Apakah Civitas Akademika Indonesia Boleh Melayangkan Kritik dan Protes ke Negara?

Apakah Civitas Akademika Indonesia Boleh Melayangkan Kritik dan Protes ke Negara?

Muda Senada - Bayangin kampus lo digertak negara. Dana dicabut, mahasiswa asing diusir, semua gara-gara aksi solidaritas terhadap Palestina. Itu yang kejadian di Harvard.

Tapi mereka nggak ciut. Justru balik gugat pemerintah. Serius. Kampus paling elit itu maju ke pengadilan dengan dalih kebebasan akademik dan privasi mahasiswa dilanggar.


Ini bukan semata-mata soal politik luar negeri. Ini soal prinsip. Soal kampus yang berdiri bukan buat ikut arus, tapi buat jaga akal sehat publik. Harvard ngajarin satu hal penting: kampus bisa jadi lawan yang seimbang buat negara, kalau prinsip diganggu.


Harvard bukan satu-satunya. Di Florida, akademisi dan mahasiswa ngamuk karena teori sosial dilarang. Di Jepang, dosen nuntut negara gara-gara dana publik nggak transparan. Di Malaysia, kampus menolak sensor bahasa pengantar. Semua ini nunjukin satu pola: kampus bisa dan boleh bilang “nggak setuju” ke negara.


Mereka ngerti, kalau diem aja, artinya ikut bersalah. Ilmu itu bebas, dan tempat nyari ilmu harus jadi tempat paling keras menolak pembodohan sistematis.

Di Indonesia, Bisa Nggak Kampus Teriak “Lawan!”?


Secara aturan? Bisa banget. Judicial Review, Class Action, Citizen Lawsuit—semuanya legal. Contoh nyatanya ada: UII pernah gugat UU KPK. Tapi kenapa nggak banyak kampus lain ngelakuin hal yang sama?


Hukum ada. Tapi mentalnya? Gak semua kampus siap ambil risiko. Gugatan udara Jakarta aja prosesnya bertahun-tahun. Dan itu udah bikin banyak orang ilfeel duluan buat mulai.


Masalahnya bukan karena civitas akademika kita gak peka. Tapi struktur kampus negeri di Indonesia tuh banyak yang kayak anak kos yang uang jajannya masih dikirimin orang tua. Maksudnya, terlalu tergantung sama negara. Takut kalau kritik nanti disetop anggarannya. Takut di-blacklist. Takut rektor gak diangkat lagi.

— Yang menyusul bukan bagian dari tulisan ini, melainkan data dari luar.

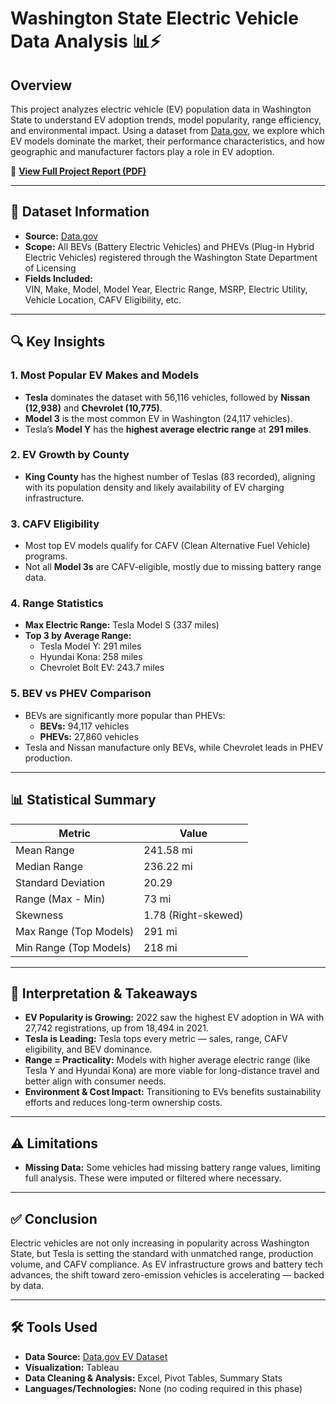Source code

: # Washington State Electric Vehicle Data Analysis 📊⚡

## Overview
This project analyzes electric vehicle (EV) population data in Washington State to understand EV adoption trends, model popularity, range efficiency, and environmental impact. Using a dataset from [Data.gov](https://data.gov), we explore which EV models dominate the market, their performance characteristics, and how geographic and manufacturer factors play a role in EV adoption.

📄 **[View Full Project Report (PDF)](./Washington-State-Electric-Vehicle-Data-Analysis.pdf)**

---

## 📁 Dataset Information

- **Source:** [Data.gov](https://data.gov)
- **Scope:** All BEVs (Battery Electric Vehicles) and PHEVs (Plug-in Hybrid Electric Vehicles) registered through the Washington State Department of Licensing
- **Fields Included:**  
  VIN, Make, Model, Model Year, Electric Range, MSRP, Electric Utility, Vehicle Location, CAFV Eligibility, etc.

---

## 🔍 Key Insights

### 1. **Most Popular EV Makes and Models**
- **Tesla** dominates the dataset with 56,116 vehicles, followed by **Nissan (12,938)** and **Chevrolet (10,775)**.
- **Model 3** is the most common EV in Washington (24,117 vehicles).
- Tesla’s **Model Y** has the **highest average electric range** at **291 miles**.

### 2. **EV Growth by County**
- **King County** has the highest number of Teslas (83 recorded), aligning with its population density and likely availability of EV charging infrastructure.

### 3. **CAFV Eligibility**
- Most top EV models qualify for CAFV (Clean Alternative Fuel Vehicle) programs.
- Not all **Model 3s** are CAFV-eligible, mostly due to missing battery range data.

### 4. **Range Statistics**
- **Max Electric Range:** Tesla Model S (337 miles)
- **Top 3 by Average Range:**
  - Tesla Model Y: 291 miles  
  - Hyundai Kona: 258 miles  
  - Chevrolet Bolt EV: 243.7 miles

### 5. **BEV vs PHEV Comparison**
- BEVs are significantly more popular than PHEVs:
  - **BEVs:** 94,117 vehicles
  - **PHEVs:** 27,860 vehicles
- Tesla and Nissan manufacture only BEVs, while Chevrolet leads in PHEV production.

---

## 📊 Statistical Summary

| Metric                 | Value     |
|------------------------|-----------|
| Mean Range             | 241.58 mi |
| Median Range           | 236.22 mi |
| Standard Deviation     | 20.29     |
| Range (Max - Min)      | 73 mi     |
| Skewness               | 1.78 (Right-skewed) |
| Max Range (Top Models) | 291 mi    |
| Min Range (Top Models) | 218 mi    |

---

## 🧠 Interpretation & Takeaways

- **EV Popularity is Growing:** 2022 saw the highest EV adoption in WA with 27,742 registrations, up from 18,494 in 2021.
- **Tesla is Leading:** Tesla tops every metric — sales, range, CAFV eligibility, and BEV dominance.
- **Range = Practicality:** Models with higher average electric range (like Tesla Y and Hyundai Kona) are more viable for long-distance travel and better align with consumer needs.
- **Environment & Cost Impact:** Transitioning to EVs benefits sustainability efforts and reduces long-term ownership costs.

---

## ⚠️ Limitations

- **Missing Data:** Some vehicles had missing battery range values, limiting full analysis. These were imputed or filtered where necessary.

---

## ✅ Conclusion

Electric vehicles are not only increasing in popularity across Washington State, but Tesla is setting the standard with unmatched range, production volume, and CAFV compliance. As EV infrastructure grows and battery tech advances, the shift toward zero-emission vehicles is accelerating — backed by data.

---

## 🛠️ Tools Used

- **Data Source:** [Data.gov EV Dataset](https://data.gov)
- **Visualization:** Tableau  
- **Data Cleaning & Analysis:** Excel, Pivot Tables, Summary Stats  
- **Languages/Technologies:** None (no coding required in this phase)
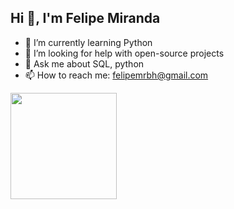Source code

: ## Hi 👋, I'm Felipe Miranda

- 🌱 I’m currently learning Python
- 🤔 I’m looking for help with open-source projects
- 💬 Ask me about SQL, python
- 📫 How to reach me: felipemrbh@gmail.com

<div>
  <a href="https://github.com/Felpz1k">
    <img height="170em" src="https://github-readme-stats.vercel.app/api?username=Felpz1k&show_icons=true&theme=midnight-dark&include_all_commits=true&count_private=true">
</div>

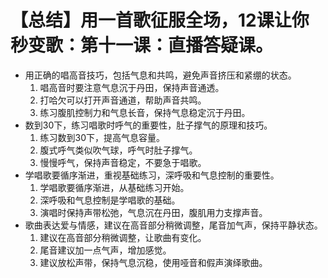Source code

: # 【总结】用一首歌征服全场，12课让你秒变歌：第十一课：直播答疑课。

-   用正确的唱高音技巧，包括气息和共鸣，避免声音挤压和紧绷的状态。
    1.  唱高音时要注意气息沉于丹田，保持声音通透。
    2.  打哈欠可以打开声音通道，帮助声音共鸣。
    3.  练习腹肌控制力和气息长音，保持气息稳定沉于丹田。
-   数到30下，练习唱歌时呼气的重要性，肚子撑气的原理和技巧。
    1.  练习数到30下，提高气息容量。
    2.  腹式呼气类似吹气球，呼气时肚子撑气。
    3.  慢慢呼气，保持声音稳定，不要急于唱歌。
-   学唱歌要循序渐进，重视基础练习，深呼吸和气息控制的重要性。
    1.  学唱歌要循序渐进，从基础练习开始。
    2.  深呼吸和气息控制是学唱歌的基础。
    3.  演唱时保持声带松弛，气息沉在丹田，腹肌用力支撑声音。
-   歌曲表达爱与情感，建议在高音部分稍微调整，尾音加气声，保持平静状态。
    1.  建议在高音部分稍微调整，让歌曲有变化。
    2.  尾音建议加一点气声，增加感觉。
    3.  建议放松声带，保持气息沉稳，使用哑音和假声演绎歌曲。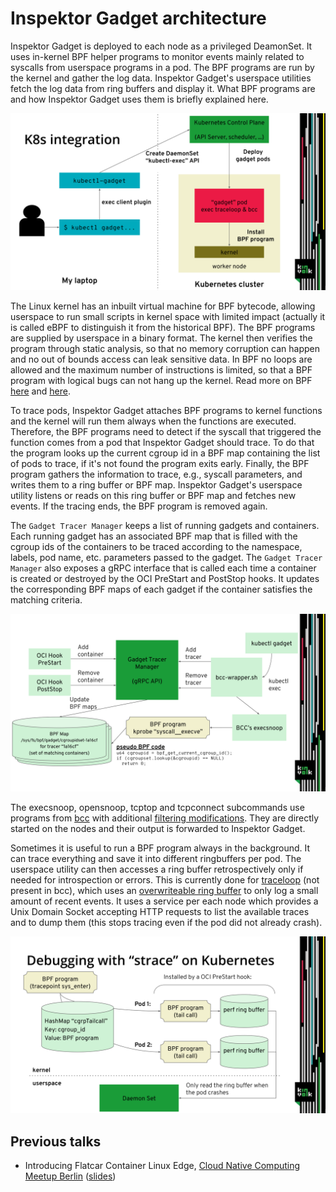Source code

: # Inspektor Gadget architecture

Inspektor Gadget is deployed to each node as a privileged DeamonSet.
It uses in-kernel BPF helper programs to monitor events mainly related to
syscalls from userspace programs in a pod. The BPF programs are run by
the kernel and gather the log data. Inspektor Gadget's userspace
utilities fetch the log data from ring buffers and display it. What BPF
programs are and how Inspektor Gadget uses them is briefly explained here.

![k8s integration](architecture/k8s.svg)

The Linux kernel has an inbuilt virtual machine for BPF bytecode, allowing
userspace to run small scripts in kernel space with limited impact (actually
it is called eBPF to distinguish it from the historical BPF).
The BPF programs are supplied by userspace in a binary format. The kernel
then verifies the program through static analysis, so that no memory corruption
can happen and no out of bounds access can leak sensitive data.
In BPF no loops are allowed and the maximum number of instructions is limited,
so that a BPF program with logical bugs can not hang up the kernel.
Read more on BPF [here](https://lwn.net/Articles/740157/) and [here](http://www.brendangregg.com/ebpf.html).

To trace pods, Inspektor Gadget attaches BPF programs to kernel functions and
the kernel will run them always when the functions are executed. Therefore, the BPF
programs need to detect if the syscall that triggered the function comes from a pod
that Inspektor Gadget should trace. To do that the program looks up the current
cgroup id in a BPF map containing the list of pods to trace, if it's not found
the program exits early.
Finally, the BPF program gathers the information to trace, e.g., syscall parameters,
and writes them to a ring buffer or BPF map. Inspektor Gadget's userspace utility
listens or reads on this ring buffer or BPF map and fetches new events.
If the tracing ends, the BPF program is removed again.

The `Gadget Tracer Manager` keeps a list of running gadgets and containers.
Each running gadget has an associated BPF map that is filled with the cgroup
ids of the containers to be traced according to the namespace, labels, pod name,
etc. parameters passed to the gadget.
The `Gadget Tracer Manager` also exposes a gRPC interface that is called each
time a container is created or destroyed by the OCI PreStart and PostStop hooks.
It updates the corresponding BPF maps of each gadget if the container satisfies
the matching criteria.

![Gadget Tracer Manager](architecture/gadget-tracer-manager.svg)

The execsnoop, opensnoop, tcptop and tcpconnect subcommands use programs
from [bcc](https://github.com/iovisor/bcc) with additional [filtering modifications](https://github.com/iovisor/bcc/blob/master/docs/filtering_by_cgroups.md).
They are directly started on the nodes and their output is forwarded to Inspektor Gadget.

Sometimes it is useful to run a BPF program always in the background. It can trace
everything and save it into different ringbuffers per pod.
The userspace utility can then accesses a ring buffer retrospectively only if needed
for introspection or errors. This is currently done for [traceloop](https://github.com/kinvolk/traceloop) (not present in bcc),
which uses an [overwriteable ring buffer](https://lwn.net/Articles/694140/) to only log a small amount of recent events.
It uses a service per each node which provides a Unix Domain Socket accepting HTTP
requests to list the available traces and to dump them (this stops tracing even if the
pod did not already crash).

![Debugging with traceloop on Kubernetes](architecture/traceloop.svg)

## Previous talks

- Introducing Flatcar Container Linux Edge, [Cloud Native Computing Meetup Berlin](https://www.meetup.com/Cloud-Native-Computing-Berlin/events/260143677/) ([slides](https://docs.google.com/presentation/d/1YF7R2b9HHYrcdpz2BuBznpISuVVZsXZEwD8a6SJoDwQ/edit))

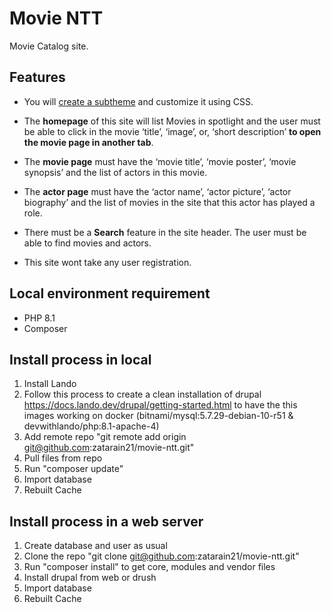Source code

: 
# Movie NTT

Movie Catalog site.

  

## Features

- You will [create a subtheme](https://www.youtube.com/watch?v=hPXUn_D2-lE) and customize it using CSS.

- The **homepage** of this site will list Movies in spotlight and the user must be able to click in the movie ‘title’, ‘image’, or, ‘short description’ **to open the movie page in another tab**.

- The **movie page** must have the ‘movie title’, ‘movie poster’, ‘movie synopsis’ and the list of actors in this movie.

- The **actor page** must have the ‘actor name’, ‘actor picture’, ‘actor biography’ and the list of movies in the site that this actor has played a role.

- There must be a **Search** feature in the site header. The user must be able to find movies and actors.

- This site wont take any user registration.

## Local environment requirement

 - PHP 8.1
 - Composer

## Install process in local

 1. Install Lando
 2. Follow this process to create a clean installation of drupal https://docs.lando.dev/drupal/getting-started.html to have the this images working on docker (bitnami/mysql:5.7.29-debian-10-r51 &
devwithlando/php:8.1-apache-4)
 3. Add remote repo "git remote add origin git@github.com:zatarain21/movie-ntt.git" 
 4. Pull files from repo
 5. Run "composer update"
 6. Import database 
 7. Rebuilt Cache

## Install process in a web server

 1. Create database and user as usual
 2. Clone the repo  "git clone git@github.com:zatarain21/movie-ntt.git"
 3.  Run "composer install" to get core, modules and vendor files
 4. Install drupal from web or drush
 5. Import database 
 6. Rebuilt Cache
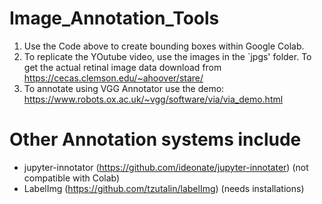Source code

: # Image_Annotation_Tools
1. Use the Code above to create bounding boxes within Google Colab.
2. To replicate the YOutube video, use the images in the `jpgs' folder. To get the actual retinal image data download from https://cecas.clemson.edu/~ahoover/stare/
3. To annotate using VGG Annotator use the demo: https://www.robots.ox.ac.uk/~vgg/software/via/via_demo.html

# Other Annotation systems include 
* jupyter-innotator (https://github.com/ideonate/jupyter-innotater) (not compatible with Colab) 
* LabelImg (https://github.com/tzutalin/labelImg) (needs installations)
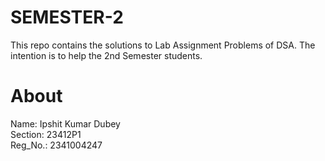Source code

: # SEMESTER-2
This repo contains the solutions to Lab Assignment Problems of DSA.
The intention is to help the 2nd Semester students.

# About
Name: Ipshit Kumar Dubey <br>
Section: 23412P1 <br>
Reg_No.: 2341004247 <br>
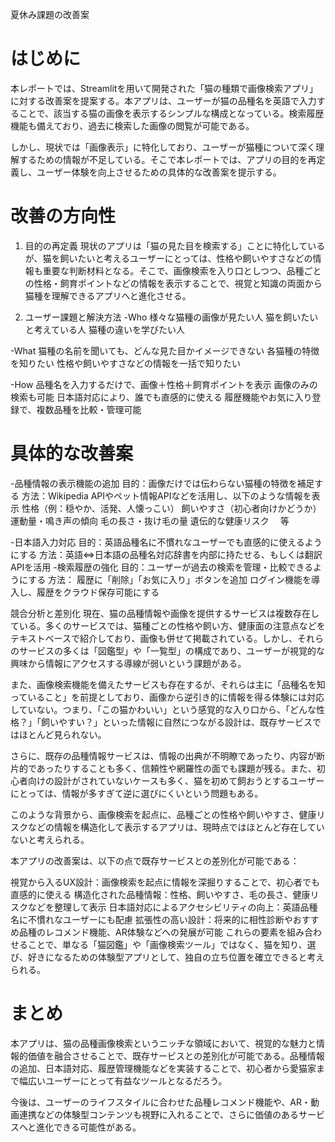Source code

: 夏休み課題の改善案

# はじめに
本レポートでは、Streamlitを用いて開発された「猫の種類で画像検索アプリ」に対する改善案を提案する。本アプリは、ユーザーが猫の品種名を英語で入力することで、該当する猫の画像を表示するシンプルな構成となっている。検索履歴機能も備えており、過去に検索した画像の閲覧が可能である。

しかし、現状では「画像表示」に特化しており、ユーザーが猫種について深く理解するための情報が不足している。そこで本レポートでは、アプリの目的を再定義し、ユーザー体験を向上させるための具体的な改善案を提示する。

# 改善の方向性
1. 目的の再定義
現状のアプリは「猫の見た目を検索する」ことに特化しているが、猫を飼いたいと考えるユーザーにとっては、性格や飼いやすさなどの情報も重要な判断材料となる。そこで、画像検索を入り口としつつ、品種ごとの性格・飼育ポイントなどの情報を表示することで、視覚と知識の両面から猫種を理解できるアプリへと進化させる。

2. ユーザー課題と解決方法
-Who
様々な猫種の画像が見たい人
猫を飼いたいと考えている人
猫種の違いを学びたい人

-What
猫種の名前を聞いても、どんな見た目かイメージできない
各猫種の特徴を知りたい
性格や飼いやすさなどの情報を一括で知りたい

-How
品種名を入力するだけで、画像＋性格＋飼育ポイントを表示
画像のみの検索も可能
日本語対応により、誰でも直感的に使える
履歴機能やお気に入り登録で、複数品種を比較・管理可能


# 具体的な改善案
-品種情報の表示機能の追加
目的：画像だけでは伝わらない猫種の特徴を補足する
方法：Wikipedia APIやペット情報APIなどを活用し、以下のような情報を表示
性格（例：穏やか、活発、人懐っこい）
飼いやすさ（初心者向けかどうか）
運動量・鳴き声の傾向
毛の長さ・抜け毛の量
遺伝的な健康リスク 　等

-日本語入力対応
目的：英語品種名に不慣れなユーザーでも直感的に使えるようにする
方法：英語⇔日本語の品種名対応辞書を内部に持たせる、もしくは翻訳APIを活用
-検索履歴の強化
目的：ユーザーが過去の検索を管理・比較できるようにする
方法：
履歴に「削除」「お気に入り」ボタンを追加
ログイン機能を導入し、履歴をクラウド保存可能にする

競合分析と差別化
現在、猫の品種情報や画像を提供するサービスは複数存在している。多くのサービスでは、猫種ごとの性格や飼い方、健康面の注意点などをテキストベースで紹介しており、画像も併せて掲載されている。しかし、それらのサービスの多くは「図鑑型」や「一覧型」の構成であり、ユーザーが視覚的な興味から情報にアクセスする導線が弱いという課題がある。

また、画像検索機能を備えたサービスも存在するが、それらは主に「品種名を知っていること」を前提としており、画像から逆引き的に情報を得る体験には対応していない。つまり、「この猫かわいい」という感覚的な入り口から、「どんな性格？」「飼いやすい？」といった情報に自然につながる設計は、既存サービスではほとんど見られない。

さらに、既存の品種情報サービスは、情報の出典が不明瞭であったり、内容が断片的であったりすることも多く、信頼性や網羅性の面でも課題が残る。また、初心者向けの設計がされていないケースも多く、猫を初めて飼おうとするユーザーにとっては、情報が多すぎて逆に選びにくいという問題もある。

このような背景から、画像検索を起点に、品種ごとの性格や飼いやすさ、健康リスクなどの情報を構造化して表示するアプリは、現時点ではほとんど存在していないと考えられる。

本アプリの改善案は、以下の点で既存サービスとの差別化が可能である：

視覚から入るUX設計：画像検索を起点に情報を深掘りすることで、初心者でも直感的に使える
構造化された品種情報：性格、飼いやすさ、毛の長さ、健康リスクなどを整理して表示
日本語対応によるアクセシビリティの向上：英語品種名に不慣れなユーザーにも配慮
拡張性の高い設計：将来的に相性診断やおすすめ品種のレコメンド機能、AR体験などへの発展が可能
これらの要素を組み合わせることで、単なる「猫図鑑」や「画像検索ツール」ではなく、猫を知り、選び、好きになるための体験型アプリとして、独自の立ち位置を確立できると考えられる。


# まとめ

本アプリは、猫の品種画像検索というニッチな領域において、視覚的な魅力と情報的価値を融合させることで、既存サービスとの差別化が可能である。品種情報の追加、日本語対応、履歴管理機能などを実装することで、初心者から愛猫家まで幅広いユーザーにとって有益なツールとなるだろう。

今後は、ユーザーのライフスタイルに合わせた品種レコメンド機能や、AR・動画連携などの体験型コンテンツも視野に入れることで、さらに価値のあるサービスへと進化できる可能性がある。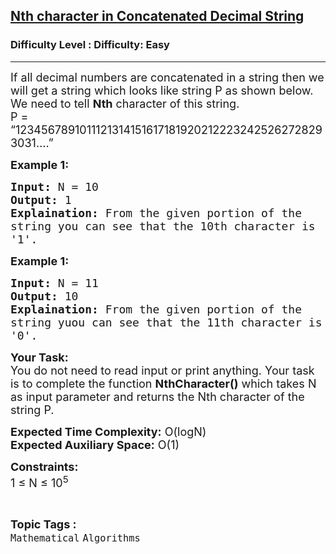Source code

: <h2><a href="https://www.geeksforgeeks.org/problems/nth-character-in-concatenated-decimal-string0245/1?page=14&status=unsolved&sortBy=accuracy">Nth character in Concatenated Decimal String</a></h2><h3>Difficulty Level : Difficulty: Easy</h3><hr><div class="problems_problem_content__Xm_eO"><p><span style="font-size:18px">If all decimal numbers are concatenated in a string then we will get a string which looks like string P as shown below. We need to tell <strong>Nth</strong> character of this string.<br>
P = “12345678910111213141516171819202122232425262728293031….”</span></p>

<p><strong><span style="font-size:18px">Example 1:</span></strong></p>

<pre><span style="font-size:18px"><strong>Input:</strong> N = 10
<strong>Output:</strong> 1
<strong>Explaination:</strong> From the given portion of the 
string you can see that the 10th character is 
'1'.</span></pre>

<p><strong><span style="font-size:18px">Example 1:</span></strong></p>

<pre><span style="font-size:18px"><strong>Input:</strong> N = 11
<strong>Output:</strong> 10
<strong>Explaination:</strong> From the given portion of the 
string yuou can see that the 11th character is 
'0'.</span></pre>

<p><span style="font-size:18px"><strong>Your Task:</strong><br>
You do not need to read input or print anything. Your task is to complete the function <strong>NthCharacter()</strong> which takes N as input parameter and returns the Nth character of the string P.</span></p>

<p><span style="font-size:18px"><strong>Expected Time Complexity:</strong> O(logN)<br>
<strong>Expected Auxiliary Space:</strong> O(1)</span></p>

<p><span style="font-size:18px"><strong>Constraints:</strong><br>
1 ≤&nbsp;N ≤ 10<sup>5</sup>&nbsp;&nbsp;</span></p>
</div><br><p><span style=font-size:18px><strong>Topic Tags : </strong><br><code>Mathematical</code>&nbsp;<code>Algorithms</code>&nbsp;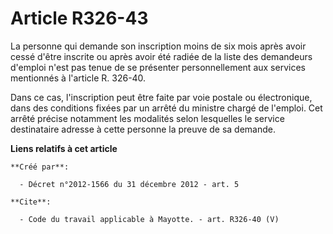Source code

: # Article R326-43

La personne qui demande son inscription moins de six mois après avoir cessé d'être inscrite ou après avoir été radiée de la
liste des demandeurs d'emploi n'est pas tenue de se présenter personnellement aux services mentionnés à l'article R. 326-40. 

Dans ce cas, l'inscription peut être faite par voie postale ou électronique, dans des conditions fixées par un arrêté du
ministre chargé de l'emploi. Cet arrêté précise notamment les modalités selon lesquelles le service destinataire adresse à
cette personne la preuve de sa demande.

**Liens relatifs à cet article**

	**Créé par**:

	  - Décret n°2012-1566 du 31 décembre 2012 - art. 5

	**Cite**:

	  - Code du travail applicable à Mayotte. - art. R326-40 (V)
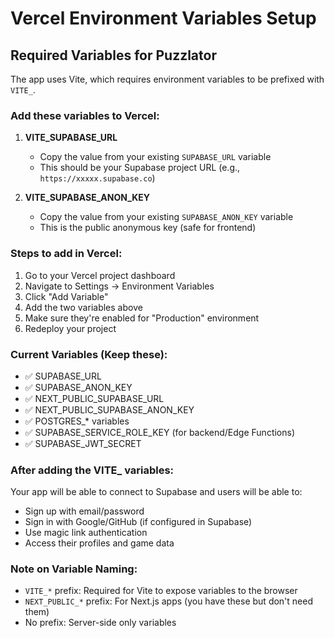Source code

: # Vercel Environment Variables Setup

## Required Variables for Puzzlator

The app uses Vite, which requires environment variables to be prefixed with `VITE_`. 

### Add these variables to Vercel:

1. **VITE_SUPABASE_URL**
   - Copy the value from your existing `SUPABASE_URL` variable
   - This should be your Supabase project URL (e.g., `https://xxxxx.supabase.co`)

2. **VITE_SUPABASE_ANON_KEY**
   - Copy the value from your existing `SUPABASE_ANON_KEY` variable
   - This is the public anonymous key (safe for frontend)

### Steps to add in Vercel:

1. Go to your Vercel project dashboard
2. Navigate to Settings → Environment Variables
3. Click "Add Variable"
4. Add the two variables above
5. Make sure they're enabled for "Production" environment
6. Redeploy your project

### Current Variables (Keep these):
- ✅ SUPABASE_URL
- ✅ SUPABASE_ANON_KEY
- ✅ NEXT_PUBLIC_SUPABASE_URL
- ✅ NEXT_PUBLIC_SUPABASE_ANON_KEY
- ✅ POSTGRES_* variables
- ✅ SUPABASE_SERVICE_ROLE_KEY (for backend/Edge Functions)
- ✅ SUPABASE_JWT_SECRET

### After adding the VITE_ variables:
Your app will be able to connect to Supabase and users will be able to:
- Sign up with email/password
- Sign in with Google/GitHub (if configured in Supabase)
- Use magic link authentication
- Access their profiles and game data

### Note on Variable Naming:
- `VITE_*` prefix: Required for Vite to expose variables to the browser
- `NEXT_PUBLIC_*` prefix: For Next.js apps (you have these but don't need them)
- No prefix: Server-side only variables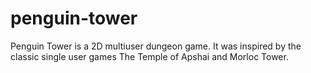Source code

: # penguin-tower

Penguin Tower is a 2D multiuser dungeon game.  It was inspired by the
classic single user games The Temple of Apshai and Morloc Tower.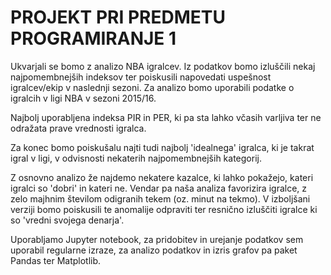# PROJEKT PRI PREDMETU PROGRAMIRANJE 1


Ukvarjali se bomo z analizo NBA igralcev. Iz podatkov bomo izluščili nekaj najpomembnejših indeksov ter poiskusili napovedati uspešnost igralcev/ekip v naslednji sezoni. Za analizo bomo uporabili podatke o igralcih v ligi NBA v sezoni 2015/16.

Najbolj uporabljena indeksa PIR in PER, ki pa sta lahko včasih varljiva ter ne odražata prave vrednosti igralca.

Za konec bomo poiskušalu najti tudi najbolj 'idealnega' igralca, ki je takrat igral v ligi, v odvisnosti nekaterih najpomembnejših kategorij.

Z osnovno analizo že najdemo nekatere kazalce, ki lahko pokažejo, kateri igralci so 'dobri' in kateri ne. Vendar pa naša analiza favorizira igralce, z zelo majhnim številom odigranih tekem (oz. minut na tekmo). V izboljšani verziji bomo poiskusili te anomalije odpraviti ter resnično izluščiti igralce ki so 'vredni svojega denarja'.

Uporabljamo Jupyter notebook, za pridobitev in urejanje podatkov sem uporabil regularne izraze, za analizo podatkov in izris grafov pa paket Pandas ter Matplotlib. 
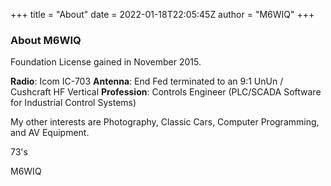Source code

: +++
title = "About"
date = 2022-01-18T22:05:45Z
author = "M6WIQ"
+++

### About M6WIQ ###

Foundation License gained in November 2015.

**Radio**: Icom IC-703
**Antenna**: End Fed terminated to an 9:1 UnUn / Cushcraft HF Vertical
**Profession**: Controls Engineer (PLC/SCADA Software for Industrial Control Systems)

My other interests are Photography, Classic Cars, Computer Programming, and AV Equipment.

73's

M6WIQ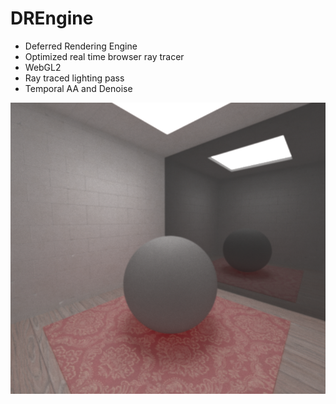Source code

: # DREngine

 - Deferred Rendering Engine
 - Optimized real time browser ray tracer
 - WebGL2
 - Ray traced lighting pass
 - Temporal AA and Denoise

 ![Alt text](images/showcase/0.png?raw=true "Title")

Ditambah lagi, ada budaya senioritas, birokrasi berlapis, dan ancaman intimidasi. Dosennya bisa dicopot. Mahasiswanya bisa dikriminalisasi. Jadi kalau lo berharap kampus langsung demo besar-besaran kayak di luar negeri, itu ekspektasi yang terlalu manis buat realita yang pahit.

Kampus Harus Berani, Tapi Harus Pintar


Protes penting, tapi kalau gayanya kayak nyinyir doang di Twitter, ya nggak ngaruh. Harus ada strategi. Harus pakai data, argumen hukum, dan aliansi yang kuat. Bukan cuma emosional.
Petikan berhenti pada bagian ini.